Studies in which the in vivo contribution of an architectural protein to folding of a genomic region is evaluated using polymer physics models have not been reported to date for any organism. As the authors focused their studies on short-length scales they were in an ideal position to investigate the role of a bacterial architectural protein in vivo. HU was one of the first proteins proposed to have an architectural role in the folding of the bacterial genome (Rouviere-Yaniv and Gros, 1975). The protein is present in several tens of thousands copies per cell, it binds DNA with low sequence specificity, is associated with the folded bacterial genome in vivo (Shellman and Pettijohn, 1991; Wery et al., 2001; Lee et al., 2011; Wang et al., 2011) and has been shown to compact DNA in vitro (Skoko et al., 2004; van Noort et al., 2004). An effect of HU on genome folding has however not been directly demonstrated in vivo. The role of the two C. crescentus HU proteins was investigated here by assessing their effect on the folding of 30 kb regions on both sides of parS using single and double knockout strains. The authors convincingly show that the measured distance between loci along the genome and the parS site is larger in the HU-1, HU-2 double knockout strain than in the wild type. Similarly, at all but one of the probed loci deletion of HU-2 results in decompaction of the genome. Deletion of HU-1 does not result in any measurable change in compaction. This observation may at first sight seem surprising, but might be accounted for by in vitro data on the E. coli HU proteins, demonstrating that one of the HU homodimers has much lower DNA binding affinity than the other type of homodimer or the heterodimer (Pinson et al., 1999).
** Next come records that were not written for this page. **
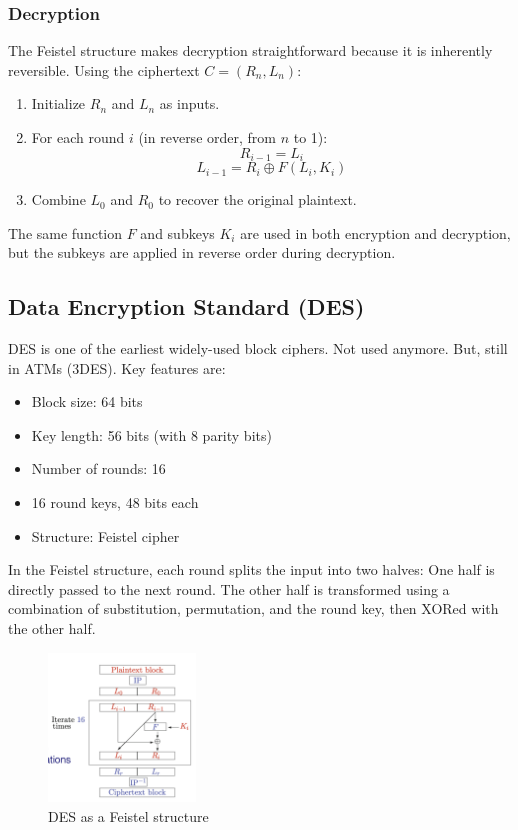 \subsubsection{Decryption}

The Feistel structure makes decryption straightforward because it is inherently reversible. Using the ciphertext \( C = (R_n, L_n) \):

\begin{enumerate}
    \item Initialize \( R_n \) and \( L_n \) as inputs.
    \item For each round \( i \) (in reverse order, from \( n \) to 1):
    \[
    R_{i-1} = L_i
    \]
    \[
    L_{i-1} = R_i \oplus F(L_i, K_i)
    \]
    \item Combine \( L_0 \) and \( R_0 \) to recover the original plaintext.
\end{enumerate}

The same function \( F \) and subkeys \( K_i \) are used in both encryption and decryption, but the subkeys are applied in reverse order during decryption.

\subsection{Data Encryption Standard (DES)}
DES is one of the earliest widely-used block ciphers. Not used anymore. But, still in ATMs (3DES). Key features are:

\begin{itemize}
    \item Block size: 64 bits
    \item Key length: 56 bits (with 8 parity bits)
    \item Number of rounds: 16
    \item 16 round keys, 48 bits each
    \item Structure: Feistel cipher
\end{itemize}

In the Feistel structure, each round splits the input into two halves: One half is directly passed to the next round. The other half is transformed using a combination of substitution, permutation, and the round key, then XORed with the other half.

\begin{figure}[h!]
    \centering
    \includegraphics[width=0.35\textwidth]{img/des.png}
    \caption{DES as a Feistel structure}
    \label{fig:des}
\end{figure}


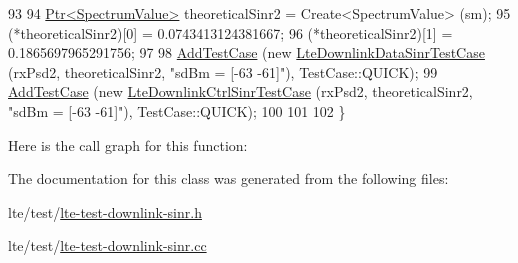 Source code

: \begin{DoxyCode}
93 
94   \hyperlink{classns3_1_1Ptr}{Ptr<SpectrumValue>} theoreticalSinr2 = Create<SpectrumValue> (sm);
95   (*theoreticalSinr2)[0] = 0.0743413124381667;
96   (*theoreticalSinr2)[1] = 0.1865697965291756;
97 
98   \hyperlink{classns3_1_1TestCase_a3718088e3eefd5d6454569d2e0ddd835}{AddTestCase} (\textcolor{keyword}{new} \hyperlink{classLteDownlinkDataSinrTestCase}{LteDownlinkDataSinrTestCase} (rxPsd2, 
      theoreticalSinr2, \textcolor{stringliteral}{"sdBm = [-63 -61]"}), TestCase::QUICK);
99   \hyperlink{classns3_1_1TestCase_a3718088e3eefd5d6454569d2e0ddd835}{AddTestCase} (\textcolor{keyword}{new} \hyperlink{classLteDownlinkCtrlSinrTestCase}{LteDownlinkCtrlSinrTestCase} (rxPsd2, 
      theoreticalSinr2, \textcolor{stringliteral}{"sdBm = [-63 -61]"}), TestCase::QUICK);
100   
101 
102 \}
\end{DoxyCode}


Here is the call graph for this function\+:




The documentation for this class was generated from the following files\+:\begin{DoxyCompactItemize}
\item 
lte/test/\hyperlink{lte-test-downlink-sinr_8h}{lte-\/test-\/downlink-\/sinr.\+h}\item 
lte/test/\hyperlink{lte-test-downlink-sinr_8cc}{lte-\/test-\/downlink-\/sinr.\+cc}\end{DoxyCompactItemize}
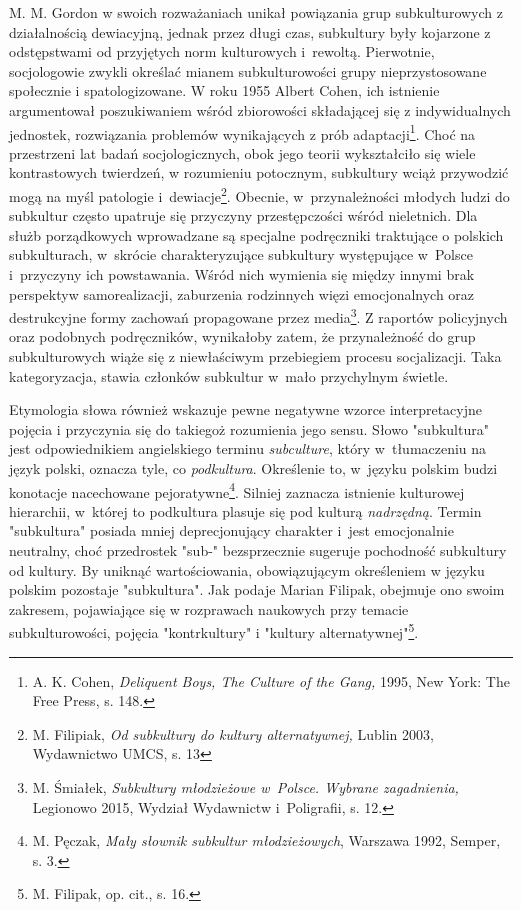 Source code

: \documentclass[12pt, a4paper, titlepage]{report}
\begin{document}
M. M. Gordon w swoich rozważaniach unikał powiązania grup subkulturowych z działalnością dewiacyjną, jednak przez długi czas, subkultury były kojarzone z odstępstwami od przyjętych norm kulturowych i~rewoltą. Pierwotnie, socjologowie zwykli określać mianem subkulturowości grupy nieprzystosowane społecznie i spatologizowane. W roku 1955 Albert Cohen, ich istnienie argumentował poszukiwaniem wśród zbiorowości składającej się z indywidualnych jednostek, rozwiązania problemów wynikających z prób adaptacji\footnote{A. K. Cohen, \textit{Deliquent Boys, The Culture of the Gang,} 1995, New York: The Free Press, s. 148.}. Choć na przestrzeni lat badań socjologicznych, obok jego teorii wykształciło się wiele kontrastowych twierdzeń, w rozumieniu potocznym, subkultury wciąż przywodzić mogą na myśl patologie i~dewiacje\footnote{M. Filipiak, \textit{Od subkultury do kultury alternatywnej,} Lublin 2003, Wydawnictwo UMCS, s. 13}. Obecnie, w~przynależności młodych ludzi do subkultur często upatruje się przyczyny przestępczości wśród nieletnich. Dla służb porządkowych wprowadzane są specjalne podręczniki traktujące o polskich subkulturach, w~skrócie charakteryzujące subkultury występujące w~Polsce i~przyczyny ich powstawania. Wśród nich wymienia się między innymi brak perspektyw samorealizacji, zaburzenia rodzinnych więzi emocjonalnych oraz destrukcyjne formy zachowań propagowane przez media\footnote{M. Śmiałek, \textit{Subkultury młodzieżowe w~Polsce. Wybrane zagadnienia,} Legionowo 2015, Wydział Wydawnictw i~Poligrafii, s. 12.}. Z raportów policyjnych oraz podobnych podręczników, wynikałoby zatem, że przynależność do grup subkulturowych wiąże się z niewłaściwym przebiegiem procesu socjalizacji. Taka kategoryzacja, stawia członków subkultur w~mało przychylnym świetle. 

Etymologia słowa również wskazuje pewne negatywne wzorce interpretacyjne pojęcia i przyczynia się do takiegoż rozumienia jego sensu. Słowo "subkultura" jest odpowiednikiem angielskiego terminu \textit{subculture}, który w~tłumaczeniu na język polski, oznacza tyle, co \textit{podkultura}. Określenie to, w~języku polskim budzi konotacje nacechowane pejoratywne\footnote{M. Pęczak, \textit{Mały słownik subkultur młodzieżowych}, Warszawa 1992, Semper, s. 3.}. Silniej zaznacza istnienie kulturowej hierarchii, w~której to podkultura plasuje się pod kulturą \textit{nadrzędną}. Termin "subkultura" posiada mniej deprecjonujący charakter i~jest emocjonalnie neutralny, choć przedrostek "sub-" bezsprzecznie sugeruje pochodność subkultury od kultury. By uniknąć wartościowania, obowiązującym określeniem w języku polskim pozostaje "subkultura". Jak podaje Marian Filipak, obejmuje ono swoim zakresem, pojawiające się w rozprawach naukowych przy temacie subkulturowości, pojęcia "kontrkultury" i "kultury alternatywnej"\footnote{M. Filipak, op. cit., s. 16.}.
\end{document}
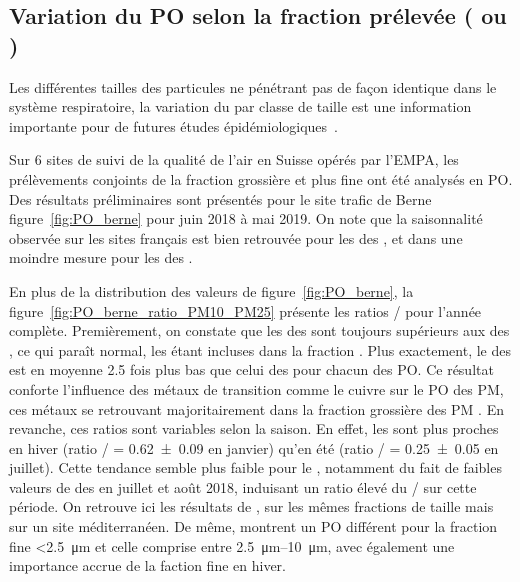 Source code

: \subsection{Variation du PO selon la fraction prélevée (\PMdix{} ou \PMdc)}%
\label{sub:pm10_pm2_5}

Les différentes tailles des particules ne pénétrant pas de façon identique dans le système
respiratoire, la variation du \POv{} par classe de taille est une information importante
pour de futures études épidémiologiques~\parencite{fangOxidative2019}.

Sur 6 sites de suivi de la qualité de l'air en Suisse opérés par l'EMPA, les prélèvements
conjoints de la fraction grossière \PMdix{} et plus fine \PMdc{} ont été analysés en PO.
Des résultats préliminaires sont présentés pour le site trafic de Berne
figure~\ref{fig:PO_berne} pour juin 2018 à mai 2019.  On note que la saisonnalité observée
sur les sites français est bien retrouvée pour les \POv{} des \PMdix, et dans une moindre
mesure pour les \POv{} des \PMdc.

En plus de la distribution des valeurs de \POv{} figure~\ref{fig:PO_berne}, la
figure~\ref{fig:PO_berne_ratio_PM10_PM25} présente les ratios \POv{} \PMdc/\PMdix{} pour
l'année complète. 
Premièrement, on constate que les \POv{} des \PMdix{} sont toujours supérieurs aux \POv{}
des \PMdc, ce qui paraît normal, les \PMdc{} étant incluses dans la fraction
\PMdix. Plus exactement, le \POv{} des \PMdc{} est en moyenne 2.5 fois plus bas que celui
des \PMdix{} pour chacun des PO. Ce résultat conforte l'influence des métaux de
transition comme le cuivre sur le PO des PM, ces métaux se retrouvant majoritairement
dans la fraction grossière des PM
.
En revanche, ces ratios sont variables selon la saison. En effet, les \POAAv{} sont
plus proches en hiver (ratio \PMdc/\PMdix{} = \num{0.62(9)} en janvier) qu'en été (ratio
\PMdc/\PMdix{} = \num{0.25(5)} en juillet). Cette tendance semble plus faible pour le
\PODTTv, notamment du fait de faibles valeurs de \PODTTv{} des \PMdix{} en juillet et août
2018, induisant un ratio élevé du \PODTTv{} \PMdc/\PMdix{} sur cette période.
On retrouve ici les résultats de \cite{perronePM22019}, sur les mêmes fractions de taille 
mais sur un site méditerranéen. De même, \cite{paraskevopoulouYearlong2019} montrent un PO 
différent pour la fraction fine \SI{<2.5}{\um} et celle comprise entre
\SIrange{2.5}{10}{\um}, avec également une importance accrue de la faction fine en hiver.

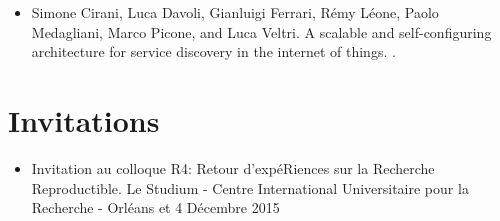 \begin{itemize}
  \item Simone Cirani, Luca Davoli, Gianluigi Ferrari, R{\'e}my L{\'e}one, Paolo
  Medagliani, Marco Picone, and Luca Veltri.
\newblock A scalable and self-configuring architecture for service discovery in
  the internet of things.
  .
\end{itemize}

\section*{Invitations}

\begin{itemize}
    \item Invitation au colloque R4: Retour d'expéRiences sur la Recherche Reproductible.
  \newblock Le Studium - Centre International Universitaire pour la Recherche - Orléans
   et 4 Décembre 2015 

\end{itemize}

\vspace*{8ex}
\newpage




        
    



       
\endgroup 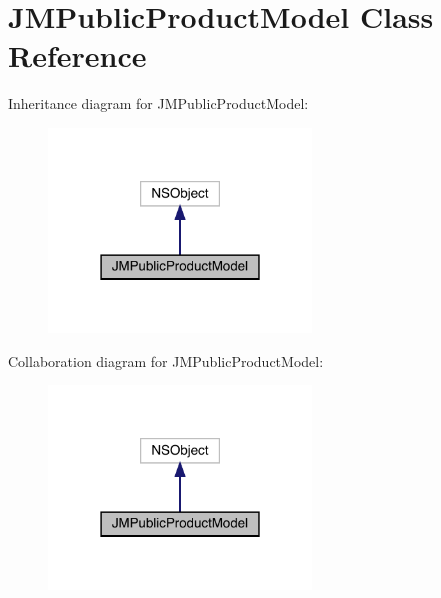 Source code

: \hypertarget{interface_j_m_public_product_model}{}\section{J\+M\+Public\+Product\+Model Class Reference}
\label{interface_j_m_public_product_model}


Inheritance diagram for J\+M\+Public\+Product\+Model\+:\nopagebreak
\begin{figure}[H]
\begin{center}
\leavevmode
\includegraphics[width=198pt]{interface_j_m_public_product_model__inherit__graph}
\end{center}
\end{figure}


Collaboration diagram for J\+M\+Public\+Product\+Model\+:\nopagebreak
\begin{figure}[H]
\begin{center}
\leavevmode
\includegraphics[width=198pt]{interface_j_m_public_product_model__coll__graph}
\end{center}
\end{figure}
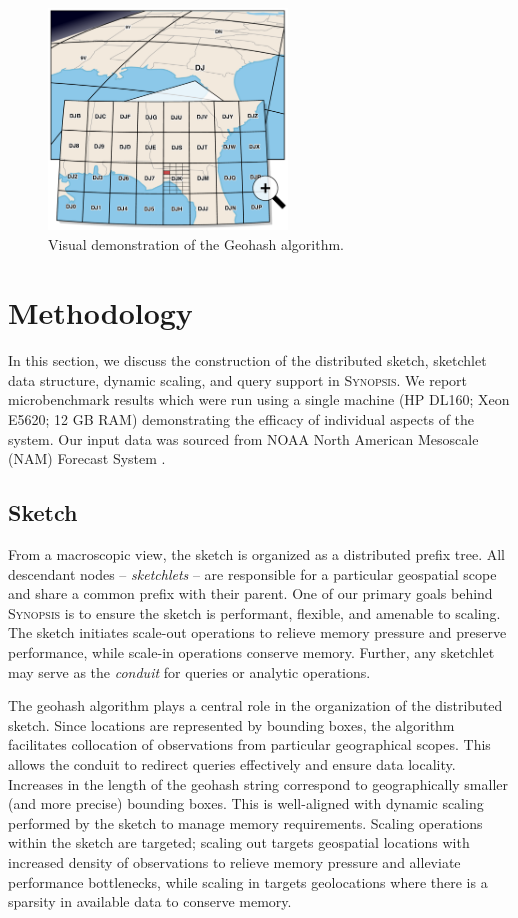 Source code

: \documentclass[9pt,journal,compsoc]{IEEEtran}
\begin{document}
\begin{figure}[h!]
    \centerline{\includegraphics[width=2.5in]{figures/geohash.pdf}}
    \caption{Visual demonstration of the Geohash algorithm.}
    \label{fig:geohash}
\end{figure}
%
%
\section{Methodology}
\label{sec:methodology}
In this section, we discuss the construction of the distributed sketch, sketchlet data structure, dynamic scaling, and query support in \textsc{Synopsis}. We report microbenchmark results which were run using a single machine (HP DL160; Xeon E5620; 12 GB RAM) demonstrating the efficacy of individual aspects of the system. Our input data was sourced from NOAA North American Mesoscale (NAM) Forecast System \cite{noaa_nam}.

\subsection{Sketch}
From a macroscopic view, the sketch is organized as a distributed prefix tree. All descendant nodes -- \emph{sketchlets} -- are responsible for a particular geospatial scope and share a common prefix with their parent. One of our primary goals behind \textsc{Synopsis} is to ensure the sketch is performant, flexible, and amenable to scaling. The sketch initiates scale-out operations to relieve memory pressure and preserve performance, while scale-in operations conserve memory. Further, any sketchlet may serve as the \emph{conduit} for queries or analytic operations.

The geohash algorithm plays a central role in the organization of the distributed sketch. Since locations are represented by bounding boxes, the algorithm facilitates collocation of observations from particular geographical scopes. This allows the conduit to redirect queries effectively and ensure data locality. Increases in the length of the geohash string correspond to geographically smaller (and more precise) bounding boxes. This is well-aligned with dynamic scaling performed by the sketch to manage memory requirements. Scaling operations within the sketch are targeted; scaling out targets geospatial locations with increased density of observations to relieve memory pressure and alleviate performance bottlenecks, while scaling in targets geolocations where there is a sparsity in available data to conserve memory.
\end{document}
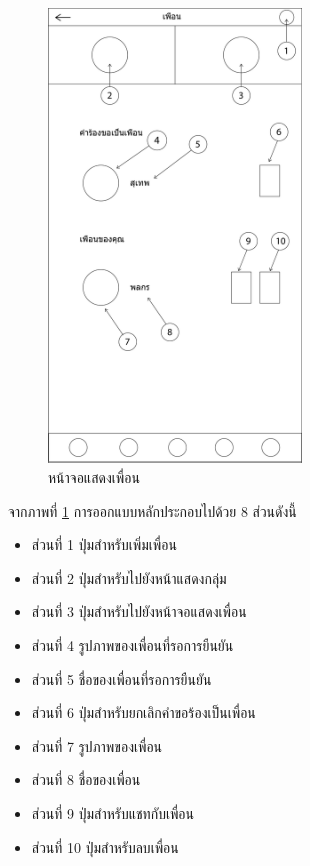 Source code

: 		\begin{figure}[H]
			\centering
			\includegraphics[width=0.6\textwidth]{Figures/3/UI/friend}
			\caption{หน้าจอแสดงเพื่อน}
			\label{Fig:เพื่อน}
		\end{figure}
		จากภาพที่ \ref{Fig:เพื่อน} การออกแบบหลักประกอบไปด้วย 8 ส่วนดังนี้
		\begin{itemize}
			\item ส่วนที่ 1 ปุ่มสำหรับเพิ่มเพื่อน
			\item ส่วนที่ 2 ปุ่มสำหรับไปยังหน้าแสดงกลุ่ม
			\item ส่วนที่ 3 ปุ่มสำหรับไปยังหน้าจอแสดงเพื่อน
			\item ส่วนที่ 4 รูปภาพของเพื่อนที่รอการยืนยัน
			\item ส่วนที่ 5 ชื่อของเพื่อนที่รอการยืนยัน
			\item ส่วนที่ 6 ปุ่มสำหรับยกเลิกคำขอร้องเป็นเพื่อน
			\item ส่วนที่ 7 รูปภาพของเพื่อน
			\item ส่วนที่ 8 ชื่อของเพื่อน
			\item ส่วนที่ 9 ปุ่มสำหรับแชทกับเพื่อน
			\item ส่วนที่ 10 ปุ่มสำหรับลบเพื่อน
		\end{itemize}

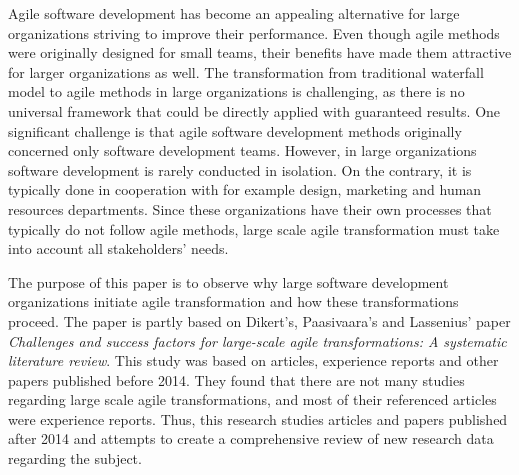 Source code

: Agile software development has become an appealing alternative for
large organizations striving to improve their performance. Even
though agile methods were originally designed for small teams, their
benefits have made them attractive for larger organizations as well.
The transformation from traditional waterfall model to agile methods
in large organizations is challenging, as there is no universal
framework that could be directly applied with guaranteed results.
One significant challenge is that agile software development methods
originally concerned only software development teams. However, in
large organizations software development is rarely conducted in
isolation. On the contrary, it is typically done in cooperation with for
example design, marketing and human resources departments. Since these
organizations have their own processes that typically do not follow
agile methods, large scale agile transformation must take into account
all stakeholders' needs.

The purpose of this paper is to observe why large software development
organizations initiate agile transformation and how these transformations
proceed. The paper is partly based on Dikert's, Paasivaara's and Lassenius'
paper \textit{Challenges and success factors for large-scale agile
transformations: A systematic literature review}. This study was based on
articles, experience reports and other papers published before 2014. They found
that there are not many studies regarding large scale agile transformations,
and most of their referenced articles were experience reports. Thus, this
research studies articles and papers published after 2014 and attempts to
create a comprehensive review of new research data regarding the subject.
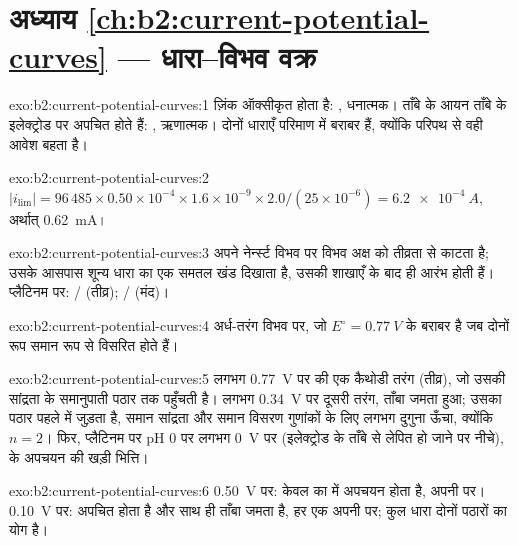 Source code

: \section*{अध्याय \ref{ch:b2:current-potential-curves} --- धारा--विभव वक्र}

\begin{solution}{exo:b2:current-potential-curves:1}
ज़िंक ऑक्सीकृत होता है: , धनात्मक। ताँबे के आयन ताँबे के इलेक्ट्रोड पर
अपचित होते हैं: , ऋणात्मक। दोनों धाराएँ परिमाण में
बराबर हैं, क्योंकि परिपथ से वही आवेश बहता है।
\end{solution}

\begin{solution}{exo:b2:current-potential-curves:2}
$|i_{\lim}| = 96\,485 \times 0.50 \times 10^{-4} \times 1.6 \times 10^{-9} \times
2.0/(25 \times 10^{-6}) = \qty{6.2e-4}{A}$, अर्थात् \qty{0.62}{mA}।
\end{solution}

\begin{solution}{exo:b2:current-potential-curves:3}
 अपने नेर्न्स्ट विभव पर विभव अक्ष को तीव्रता से काटता है;  उसके आसपास शून्य धारा का एक समतल खंड दिखाता है, उसकी शाखाएँ
 के बाद ही आरंभ होती हैं। प्लैटिनम पर: / (तीव्र);
/ (मंद)।
\end{solution}

\begin{solution}{exo:b2:current-potential-curves:4}
अर्ध-तरंग विभव पर, जो $E^\circ = \qty{0.77}{V}$ के बराबर है जब दोनों रूप
समान रूप से विसरित होते हैं।
\end{solution}

\begin{solution}{exo:b2:current-potential-curves:5}
लगभग \qty{0.77}{V} पर  की एक कैथोडी तरंग (तीव्र), जो उसकी सांद्रता के
समानुपाती पठार तक पहुँचती है। लगभग \qty{0.34}{V} पर दूसरी तरंग, ताँबा
जमता हुआ; उसका पठार पहले में जुड़ता है, समान
सांद्रता और समान विसरण गुणांकों के लिए लगभग दुगुना ऊँचा, क्योंकि $n = 2$। फिर,
प्लैटिनम पर pH 0 पर लगभग \qty{0}{V} पर (इलेक्ट्रोड के ताँबे से लेपित हो जाने पर नीचे),
 के अपचयन की खड़ी भित्ति।
\end{solution}

\begin{solution}{exo:b2:current-potential-curves:6}
\qty{0.50}{V} पर: केवल  का  में अपचयन होता है, अपनी  पर।
\qty{0.10}{V} पर:  अपचित होता है और साथ ही ताँबा जमता है,
हर एक अपनी  पर; कुल धारा दोनों पठारों का योग है।
\end{solution}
The availability of techniques that permit assessing genome folding in the cell has been driving the progress in understanding chromatin organization and dynamics in eukaryotic organisms. The type of data generated by quantitative Chromosome Conformation Capture and imaging techniques is very well suited to interpretation using polymer physics models (Emanuel et al., 2009; Mirny, 2011; Tark-Dame et al., 2011). However, it is hard to pinpoint exactly which model best suits the data as the value of the scaling exponent alone does not permit conclusive assignment of the ‘best’ polymer model. The bacterial chromatin organization field is now catching up, providing the first glimpses into local (Hong and McAdams, 2011) as well as global genome folding (Viollier et al., 2004; Wiggins et al., 2010; Umbarger et al., 2011). It will be very insightful to assess and validate the roles of other potential chromatin organizing proteins in C. crescentus and to apply and extend these approaches to other bacterial model organisms.